Perhaps the only known variable in parenthood is the unexpected. No matter how hard we prepare ourselves for what parenting entails, we will always be faced with surprises, some pleasant and some less so.

Equipping ourselves to handle the unexpected can help us remain calm, strong and confident in situations where we otherwise may have felt we had failed.

When my daughter was a few months old, I noticed that one side of her head was flatter than the other. A few years earlier, I might not have even recognized the subtle difference. However, a friend’s child wore a helmet to correct a similar problem, so my radar was up.

As a mom, I needed to understand what caused this and, more importantly, how I could fix it. (Don’t we always think we should be able to fix everything for our children? How “Supermom” of us!)

Plagiocephaly — misshapen or flattened head — can occur for many reasons:

_ Congenital muscular torticollis, or a twisted neck present at birth

_ Hydrocephaly, a condition in which fluid surrounds the brain

_ Craniosynotosis, which occurs when skull sutures close too soon

_ Positional plagiocephaly.

Positional plagiocephaly happens when a fetus is too crowded within the womb or, more frequently, when an infant stays too long in one position — on the back, for example. When infants are born, their still-soft skulls are made up of several movable plates. This allows for flexibility so that the head can move through the birth canal.

Sutures, also known as fontanels or “soft spots,” are the spaces between these movable plates that leave room for the brain to grow. If a baby lies in the same position for too long, movement of the plates can leave a flat spot on the head.

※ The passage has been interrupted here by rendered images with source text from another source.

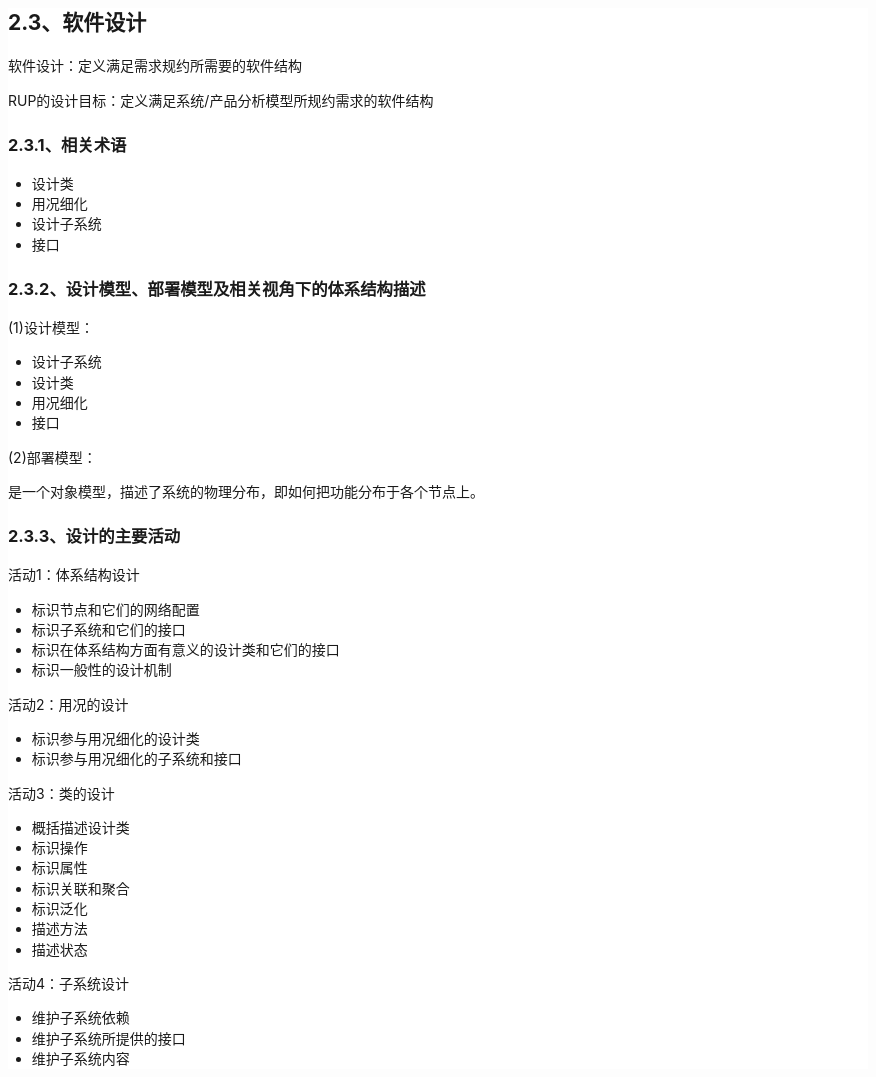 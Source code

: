 ## 2.3、软件设计

软件设计：定义满足需求规约所需要的软件结构

RUP的设计目标：定义满足系统/产品分析模型所规约需求的软件结构

### 2.3.1、相关术语

- 设计类
- 用况细化
- 设计子系统
- 接口

### 2.3.2、设计模型、部署模型及相关视角下的体系结构描述

(1)设计模型：

- 设计子系统
- 设计类
- 用况细化
- 接口

(2)部署模型：

是一个对象模型，描述了系统的物理分布，即如何把功能分布于各个节点上。

### 2.3.3、设计的主要活动

活动1：体系结构设计

- 标识节点和它们的网络配置
- 标识子系统和它们的接口
- 标识在体系结构方面有意义的设计类和它们的接口
- 标识一般性的设计机制

活动2：用况的设计

- 标识参与用况细化的设计类
- 标识参与用况细化的子系统和接口

活动3：类的设计

- 概括描述设计类
- 标识操作
- 标识属性
- 标识关联和聚合
- 标识泛化
- 描述方法
- 描述状态

活动4：子系统设计

- 维护子系统依赖
- 维护子系统所提供的接口
- 维护子系统内容
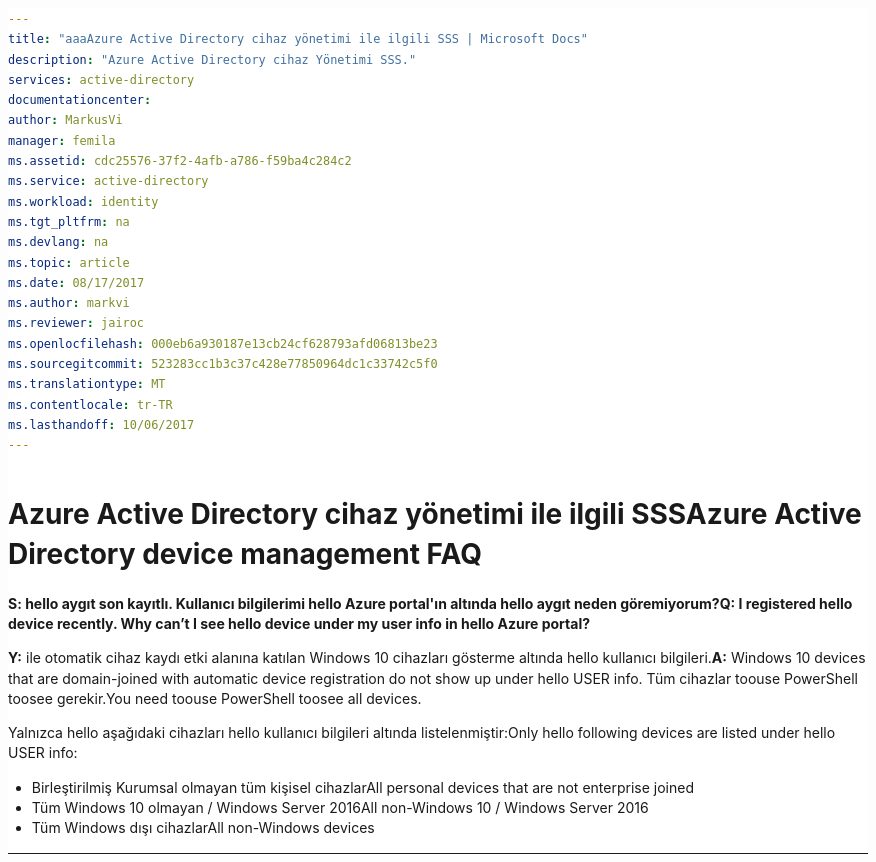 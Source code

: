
 ```yaml
---
title: "aaaAzure Active Directory cihaz yönetimi ile ilgili SSS | Microsoft Docs"
description: "Azure Active Directory cihaz Yönetimi SSS."
services: active-directory
documentationcenter: 
author: MarkusVi
manager: femila
ms.assetid: cdc25576-37f2-4afb-a786-f59ba4c284c2
ms.service: active-directory
ms.workload: identity
ms.tgt_pltfrm: na
ms.devlang: na
ms.topic: article
ms.date: 08/17/2017
ms.author: markvi
ms.reviewer: jairoc
ms.openlocfilehash: 000eb6a930187e13cb24cf628793afd06813be23
ms.sourcegitcommit: 523283cc1b3c37c428e77850964dc1c33742c5f0
ms.translationtype: MT
ms.contentlocale: tr-TR
ms.lasthandoff: 10/06/2017
---
```

# <a name="azure-active-directory-device-management-faq"></a><span data-ttu-id="679a3-103">Azure Active Directory cihaz yönetimi ile ilgili SSS</span><span class="sxs-lookup"><span data-stu-id="679a3-103">Azure Active Directory device management FAQ</span></span>

<span data-ttu-id="679a3-104">**S: hello aygıt son kayıtlı. Kullanıcı bilgilerimi hello Azure portal'ın altında hello aygıt neden göremiyorum?**</span><span class="sxs-lookup"><span data-stu-id="679a3-104">**Q: I registered hello device recently. Why can’t I see hello device under my user info in hello Azure portal?**</span></span>

<span data-ttu-id="679a3-105">**Y:** ile otomatik cihaz kaydı etki alanına katılan Windows 10 cihazları gösterme altında hello kullanıcı bilgileri.</span><span class="sxs-lookup"><span data-stu-id="679a3-105">**A:** Windows 10 devices that are domain-joined with automatic device registration do not show up under hello USER info.</span></span>
<span data-ttu-id="679a3-106">Tüm cihazlar toouse PowerShell toosee gerekir.</span><span class="sxs-lookup"><span data-stu-id="679a3-106">You need toouse PowerShell toosee all devices.</span></span> 

<span data-ttu-id="679a3-107">Yalnızca hello aşağıdaki cihazları hello kullanıcı bilgileri altında listelenmiştir:</span><span class="sxs-lookup"><span data-stu-id="679a3-107">Only hello following devices are listed under hello USER info:</span></span>

- <span data-ttu-id="679a3-108">Birleştirilmiş Kurumsal olmayan tüm kişisel cihazlar</span><span class="sxs-lookup"><span data-stu-id="679a3-108">All personal devices that are not enterprise joined</span></span> 
- <span data-ttu-id="679a3-109">Tüm Windows 10 olmayan / Windows Server 2016</span><span class="sxs-lookup"><span data-stu-id="679a3-109">All non-Windows 10 / Windows Server 2016</span></span> 
- <span data-ttu-id="679a3-110">Tüm Windows dışı cihazlar</span><span class="sxs-lookup"><span data-stu-id="679a3-110">All non-Windows devices</span></span> 

--- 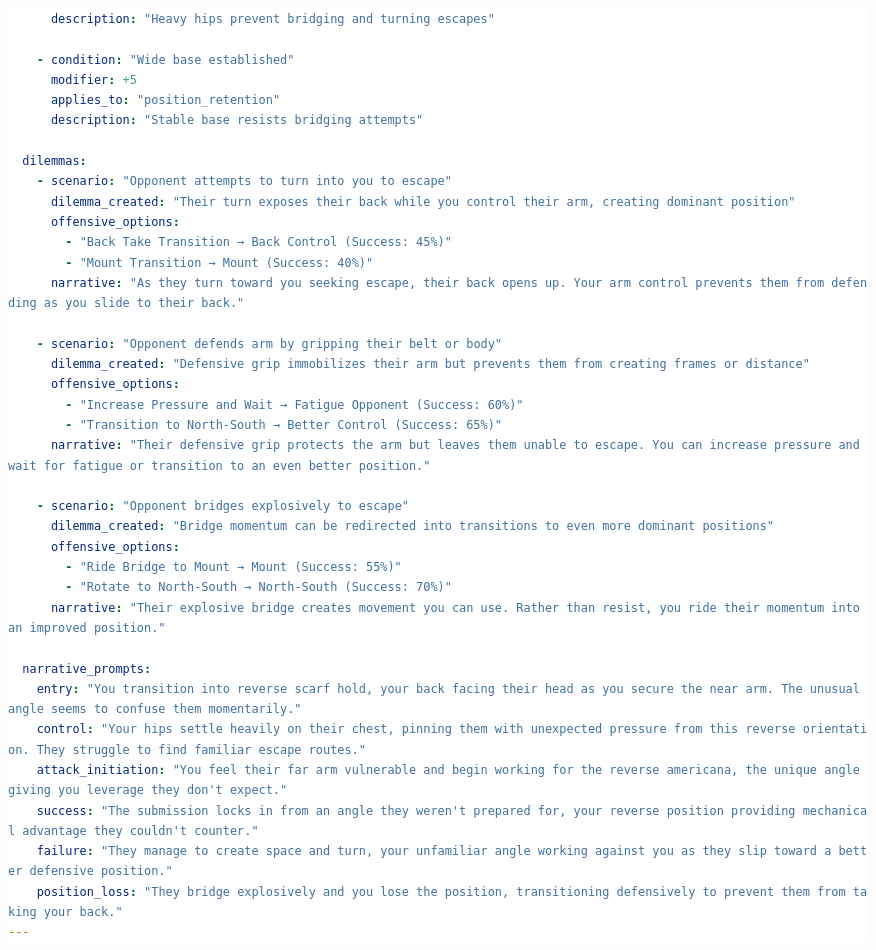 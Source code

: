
 ```yaml
      description: "Heavy hips prevent bridging and turning escapes"

    - condition: "Wide base established"
      modifier: +5
      applies_to: "position_retention"
      description: "Stable base resists bridging attempts"

  dilemmas:
    - scenario: "Opponent attempts to turn into you to escape"
      dilemma_created: "Their turn exposes their back while you control their arm, creating dominant position"
      offensive_options:
        - "Back Take Transition → Back Control (Success: 45%)"
        - "Mount Transition → Mount (Success: 40%)"
      narrative: "As they turn toward you seeking escape, their back opens up. Your arm control prevents them from defending as you slide to their back."

    - scenario: "Opponent defends arm by gripping their belt or body"
      dilemma_created: "Defensive grip immobilizes their arm but prevents them from creating frames or distance"
      offensive_options:
        - "Increase Pressure and Wait → Fatigue Opponent (Success: 60%)"
        - "Transition to North-South → Better Control (Success: 65%)"
      narrative: "Their defensive grip protects the arm but leaves them unable to escape. You can increase pressure and wait for fatigue or transition to an even better position."

    - scenario: "Opponent bridges explosively to escape"
      dilemma_created: "Bridge momentum can be redirected into transitions to even more dominant positions"
      offensive_options:
        - "Ride Bridge to Mount → Mount (Success: 55%)"
        - "Rotate to North-South → North-South (Success: 70%)"
      narrative: "Their explosive bridge creates movement you can use. Rather than resist, you ride their momentum into an improved position."

  narrative_prompts:
    entry: "You transition into reverse scarf hold, your back facing their head as you secure the near arm. The unusual angle seems to confuse them momentarily."
    control: "Your hips settle heavily on their chest, pinning them with unexpected pressure from this reverse orientation. They struggle to find familiar escape routes."
    attack_initiation: "You feel their far arm vulnerable and begin working for the reverse americana, the unique angle giving you leverage they don't expect."
    success: "The submission locks in from an angle they weren't prepared for, your reverse position providing mechanical advantage they couldn't counter."
    failure: "They manage to create space and turn, your unfamiliar angle working against you as they slip toward a better defensive position."
    position_loss: "They bridge explosively and you lose the position, transitioning defensively to prevent them from taking your back."
---
```
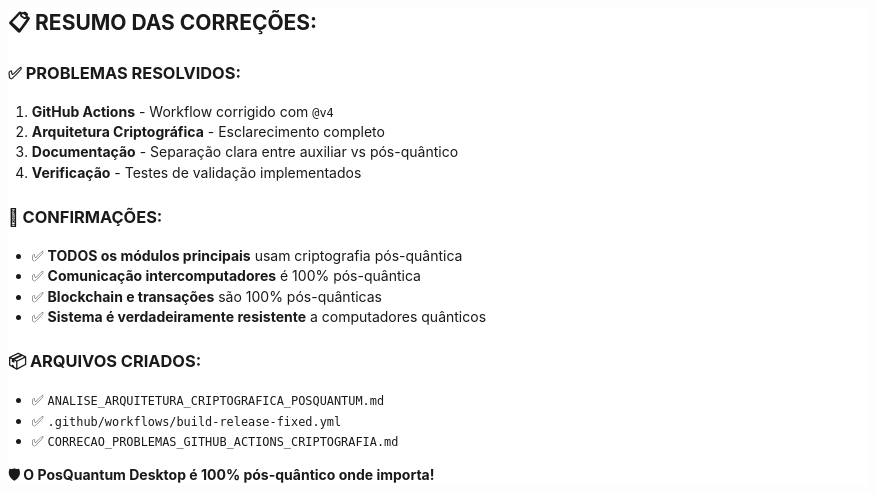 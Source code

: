 
## 📋 **RESUMO DAS CORREÇÕES:**

### **✅ PROBLEMAS RESOLVIDOS:**
1. **GitHub Actions** - Workflow corrigido com `@v4`
2. **Arquitetura Criptográfica** - Esclarecimento completo
3. **Documentação** - Separação clara entre auxiliar vs pós-quântico
4. **Verificação** - Testes de validação implementados

### **🎯 CONFIRMAÇÕES:**
- ✅ **TODOS os módulos principais** usam criptografia pós-quântica
- ✅ **Comunicação intercomputadores** é 100% pós-quântica
- ✅ **Blockchain e transações** são 100% pós-quânticas
- ✅ **Sistema é verdadeiramente resistente** a computadores quânticos

### **📦 ARQUIVOS CRIADOS:**
- ✅ `ANALISE_ARQUITETURA_CRIPTOGRAFICA_POSQUANTUM.md`
- ✅ `.github/workflows/build-release-fixed.yml`
- ✅ `CORRECAO_PROBLEMAS_GITHUB_ACTIONS_CRIPTOGRAFIA.md`

**🛡️ O PosQuantum Desktop é 100% pós-quântico onde importa!**

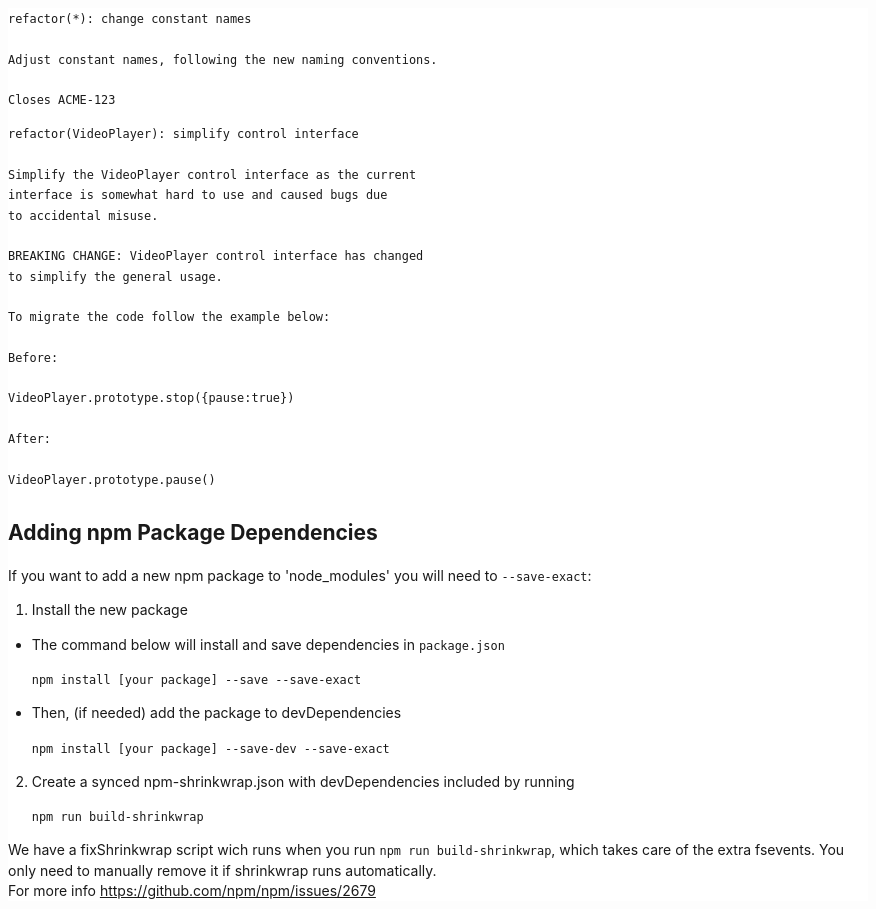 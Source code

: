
 ```
refactor(*): change constant names

Adjust constant names, following the new naming conventions.

Closes ACME-123
```

```
refactor(VideoPlayer): simplify control interface

Simplify the VideoPlayer control interface as the current
interface is somewhat hard to use and caused bugs due
to accidental misuse.

BREAKING CHANGE: VideoPlayer control interface has changed
to simplify the general usage.

To migrate the code follow the example below:

Before:

VideoPlayer.prototype.stop({pause:true})

After:

VideoPlayer.prototype.pause()
```

## Adding npm Package Dependencies

If you want to add a new npm package to 'node_modules' you will need to `--save-exact`:

1. Install the new package
  * The command below will install and save dependencies in `package.json`

    ```
    npm install [your package] --save --save-exact
    ```

  * Then, (if needed) add the package to devDependencies

    ```
    npm install [your package] --save-dev --save-exact
    ```

2. Create a synced npm-shrinkwrap.json with devDependencies included by running

    ```
    npm run build-shrinkwrap
    ```

We have a fixShrinkwrap script wich runs when you run `npm run build-shrinkwrap`, which takes care of the extra fsevents. You only need to manually remove it if shrinkwrap runs automatically. <br>
For more info https://github.com/npm/npm/issues/2679
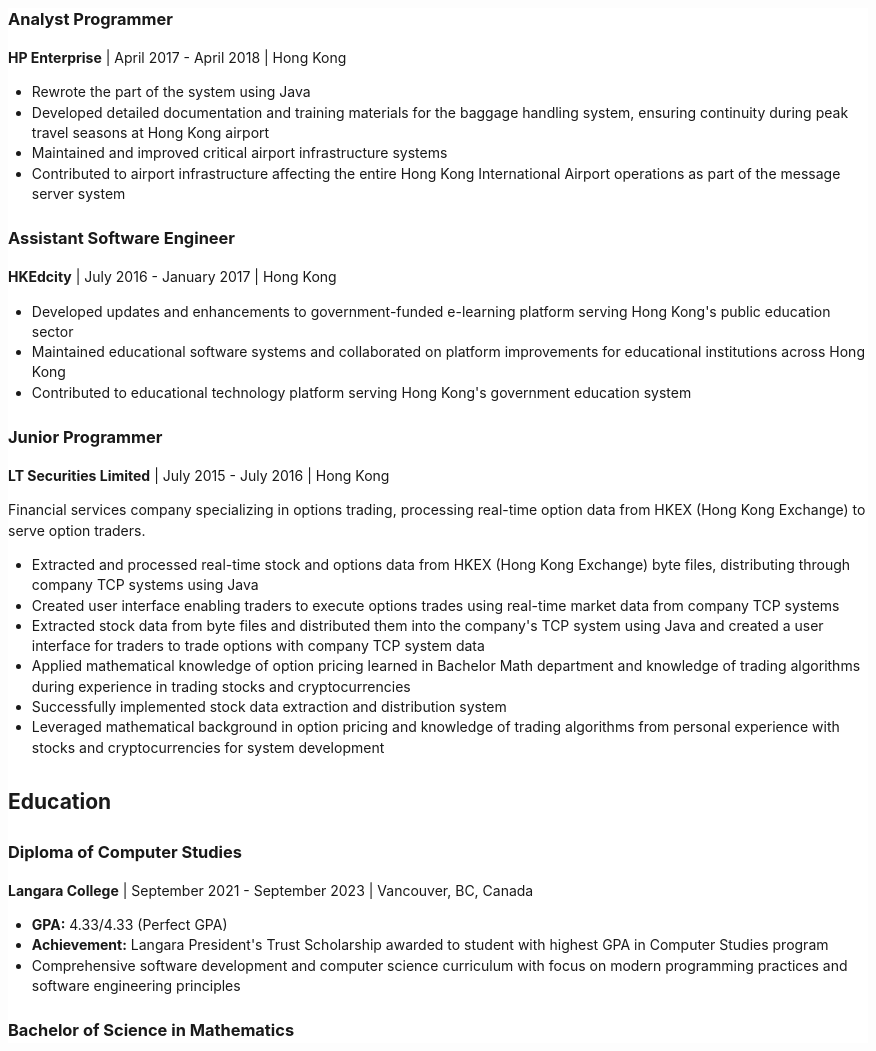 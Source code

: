 ### Analyst Programmer

**HP Enterprise** | April 2017 - April 2018 | Hong Kong

- Rewrote the part of the system using Java
- Developed detailed documentation and training materials for the baggage handling system, ensuring continuity during peak travel seasons at Hong Kong airport
- Maintained and improved critical airport infrastructure systems
- Contributed to airport infrastructure affecting the entire Hong Kong International Airport operations as part of the message server system

### Assistant Software Engineer

**HKEdcity** | July 2016 - January 2017 | Hong Kong

- Developed updates and enhancements to government-funded e-learning platform serving Hong Kong's public education sector
- Maintained educational software systems and collaborated on platform improvements for educational institutions across Hong Kong
- Contributed to educational technology platform serving Hong Kong's government education system

### Junior Programmer

**LT Securities Limited** | July 2015 - July 2016 | Hong Kong

Financial services company specializing in options trading, processing real-time option data from HKEX (Hong Kong Exchange) to serve option traders.

- Extracted and processed real-time stock and options data from HKEX (Hong Kong Exchange) byte files, distributing through company TCP systems using Java
- Created user interface enabling traders to execute options trades using real-time market data from company TCP systems
- Extracted stock data from byte files and distributed them into the company's TCP system using Java and created a user interface for traders to trade options with company TCP system data
- Applied mathematical knowledge of option pricing learned in Bachelor Math department and knowledge of trading algorithms during experience in trading stocks and cryptocurrencies
- Successfully implemented stock data extraction and distribution system
- Leveraged mathematical background in option pricing and knowledge of trading algorithms from personal experience with stocks and cryptocurrencies for system development

## Education

### Diploma of Computer Studies

**Langara College** | September 2021 - September 2023 | Vancouver, BC, Canada

- **GPA:** 4.33/4.33 (Perfect GPA)
- **Achievement:** Langara President's Trust Scholarship awarded to student with highest GPA in Computer Studies program
- Comprehensive software development and computer science curriculum with focus on modern programming practices and software engineering principles

### Bachelor of Science in Mathematics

The “Back to Sleep” campaign, introduced in 1992, urged parents to place infants in a supine position to prevent sudden infant death syndrome (SIDS). Since the inception of this campaign, cases of plagiocephaly have increased. However, while some might argue that Back to Sleep is to blame for these rising numbers, others believe that the condition is more heavily diagnosed because of increased awareness and recognition.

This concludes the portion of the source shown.